AC/DC fault handling and expanded DC power flow expression in hybrid multi-converter DC grids

Hybrid multi-converter dc grids are extended dc grids formed by combinations of different converter topologies such as the line-commutated converter (LCC), modular multilevel converter (MMC), alternate arm converter (AAC) and other various topologies. The stable and secure operation of such systems in steady-stage and transient conditions is critical. This paper investigates the ac and dc fault-ride-through (FRT) capability and the expanded expression of dc power flow in a hybrid multi-converter dc grid consisting of LCCs, MMCs and AACs. Fault handling schemes of single converters are combined, extended and coordinated to provide satisfactory transient response of the hybrid dc grid under both ac and dc faults. This paper proposes an expanded expression of dc power flow considering the initial power flow determination and the power flow after converter outages under mixed P/V and I/V droop control.
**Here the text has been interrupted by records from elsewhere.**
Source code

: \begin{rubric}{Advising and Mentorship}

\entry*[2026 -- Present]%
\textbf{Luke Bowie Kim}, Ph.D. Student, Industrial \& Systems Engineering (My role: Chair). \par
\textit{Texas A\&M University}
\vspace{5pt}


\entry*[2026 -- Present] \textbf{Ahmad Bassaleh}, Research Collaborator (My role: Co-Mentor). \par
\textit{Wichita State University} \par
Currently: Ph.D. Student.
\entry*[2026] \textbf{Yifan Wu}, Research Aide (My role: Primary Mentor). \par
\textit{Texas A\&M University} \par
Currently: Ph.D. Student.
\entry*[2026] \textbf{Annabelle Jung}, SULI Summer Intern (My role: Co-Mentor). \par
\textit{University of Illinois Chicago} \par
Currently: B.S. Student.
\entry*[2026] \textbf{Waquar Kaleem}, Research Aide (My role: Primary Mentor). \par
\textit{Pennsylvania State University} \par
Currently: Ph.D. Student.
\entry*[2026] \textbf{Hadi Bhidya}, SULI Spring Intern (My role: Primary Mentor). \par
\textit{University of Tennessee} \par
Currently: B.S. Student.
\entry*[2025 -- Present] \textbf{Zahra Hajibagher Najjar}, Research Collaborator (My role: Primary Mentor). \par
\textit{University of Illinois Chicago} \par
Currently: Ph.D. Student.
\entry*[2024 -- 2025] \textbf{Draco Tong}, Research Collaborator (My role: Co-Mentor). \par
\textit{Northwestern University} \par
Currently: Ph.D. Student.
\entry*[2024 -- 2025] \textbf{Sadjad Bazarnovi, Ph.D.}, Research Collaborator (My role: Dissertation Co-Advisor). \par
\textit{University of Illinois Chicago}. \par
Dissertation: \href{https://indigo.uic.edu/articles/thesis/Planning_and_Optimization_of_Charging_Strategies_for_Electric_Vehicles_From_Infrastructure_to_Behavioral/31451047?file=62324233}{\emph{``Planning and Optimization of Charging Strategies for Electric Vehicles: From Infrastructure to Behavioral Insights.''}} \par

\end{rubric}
The expanded dc power flow expression can be used in LCC and modular VSC-based hybrid multi-converter dc grids to derive the initial dc power flow and assess the system static security after converter outages. Simulation results for steady-state and transient operation based on a detailed equivalent model verify the accuracy of the proposed dc power flow expression, and validate the fault handling capability of the hybrid dc grid.

Automated summary

This paper investigates the stable and secure operation of hybrid multi-converter dc grids, formed by combinations of different converter topologies. It proposes fault handling schemes that provide satisfactory transient response and an expanded expression of dc power flow considering initial power flow determination and power flow after converter outages. Simulation results verify the accuracy of the proposed expression and validate the fault handling capability of the hybrid dc grid.